ME invested €4m in digital games firm

Paul Taylor (left) from digital games company TRC and former ME chairman Alan Camilleri at the signing ceremony in November 2011. Photo: DOIPaul Taylor (left) from digital games company TRC and former ME chairman Alan Camilleri at the signing ceremony in November 2011. Photo: DOI

A 15 per cent stake in a digital games company that opened shop in Malta cost the government €4 million two years ago.

The value of the shareholding acquired by Malta Enterprise was never made public at the time but was released this week in the agency’s annual report for 2013.

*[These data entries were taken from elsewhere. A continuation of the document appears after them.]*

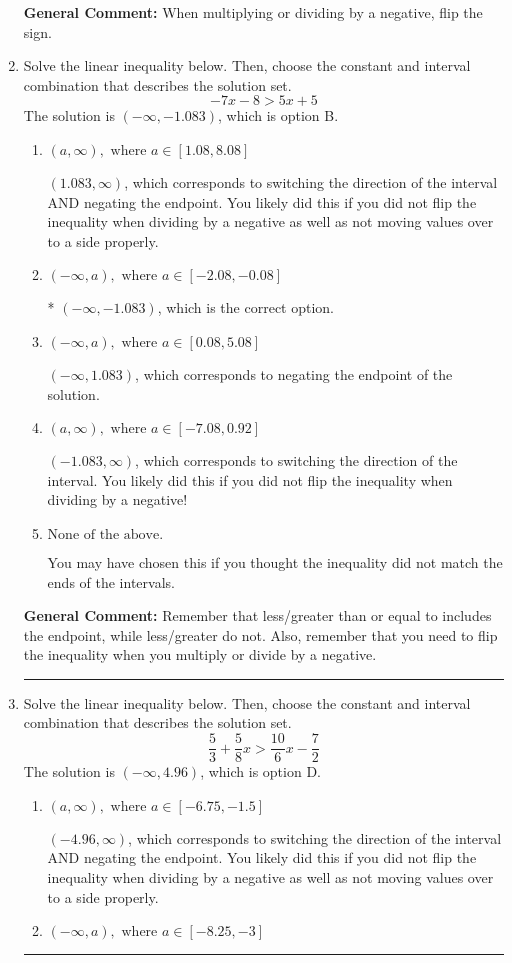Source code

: \documentclass{extbook}[14pt]
\newcommand{\litem}[1]{\item #1

\rule{\textwidth}{0.4pt}}
\begin{document}
\begin{enumerate}
{\textbf{General Comment:} When multiplying or dividing by a negative, flip the sign.
}
\litem{
Solve the linear inequality below. Then, choose the constant and interval combination that describes the solution set.
\[ -7x -8 > 5x + 5 \]The solution is \( (-\infty, -1.083) \), which is option B.\begin{enumerate}[label=\Alph*.]
\item \( (a, \infty), \text{ where } a \in [1.08, 8.08] \)

 $(1.083, \infty)$, which corresponds to switching the direction of the interval AND negating the endpoint. You likely did this if you did not flip the inequality when dividing by a negative as well as not moving values over to a side properly.
\item \( (-\infty, a), \text{ where } a \in [-2.08, -0.08] \)

* $(-\infty, -1.083)$, which is the correct option.
\item \( (-\infty, a), \text{ where } a \in [0.08, 5.08] \)

 $(-\infty, 1.083)$, which corresponds to negating the endpoint of the solution.
\item \( (a, \infty), \text{ where } a \in [-7.08, 0.92] \)

 $(-1.083, \infty)$, which corresponds to switching the direction of the interval. You likely did this if you did not flip the inequality when dividing by a negative!
\item \( \text{None of the above}. \)

You may have chosen this if you thought the inequality did not match the ends of the intervals.
\end{enumerate}

\textbf{General Comment:} Remember that less/greater than or equal to includes the endpoint, while less/greater do not. Also, remember that you need to flip the inequality when you multiply or divide by a negative.
}
\litem{
Solve the linear inequality below. Then, choose the constant and interval combination that describes the solution set.
\[ \frac{5}{3} + \frac{5}{8} x > \frac{10}{6} x - \frac{7}{2} \]The solution is \( (-\infty, 4.96) \), which is option D.\begin{enumerate}[label=\Alph*.]
\item \( (a, \infty), \text{ where } a \in [-6.75, -1.5] \)

 $(-4.96, \infty)$, which corresponds to switching the direction of the interval AND negating the endpoint. You likely did this if you did not flip the inequality when dividing by a negative as well as not moving values over to a side properly.
\item \( (-\infty, a), \text{ where } a \in [-8.25, -3] \)


\end{enumerate}}
\end{enumerate}
\end{document}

In 2012, Malta Enterprise acquired a stake in TRC Family Entertainment, a digital games company, run by Chris Deering, the man credited with inventing the Playstation console.

The investment was touted as forming part of the government’s strategy to attract digital gaming companies to Malta. TRC moved its head office to Malta and Mr Deering was made special envoy on digital gaming.

The annual report noted that Malta Enterprise will this year be passing on the shareholding to Malta Government Investments, the administrator of the government’s investment portfolio.

The report tabled in Parliament this week showed that Malta Enterprise cut its losses drastically last year to €24,000, from a staggering €227,000 in 2012.

The annual report for 2013 showed that the better financial performance was achieved despite the government subvention being less than the previous year.

In 2013, Malta Enterprise received €5.4 million from the government to cover operating expenses, down from €6.1 million in 2012. However, the agency received more money to provide financial assistance to industry. The subvention to cover aid to industry increased to €9.2 million from €7.7 million.

The largest share of financial assistance, like previous years, was investment aid to the tune of €5.4 million that Malta Enterprise passed on to private businesses.

On the down side, funds used to bolster research and development in the private sector dropped to €48,000 from €100,000, but training aid to industry shot up to €650,000 in 2013 from nothing a year earlier.

Directors’ fees dropped to €51,000 from €81,000, as the agency saw a change of the guard in its top echelons after the March 2013 general election.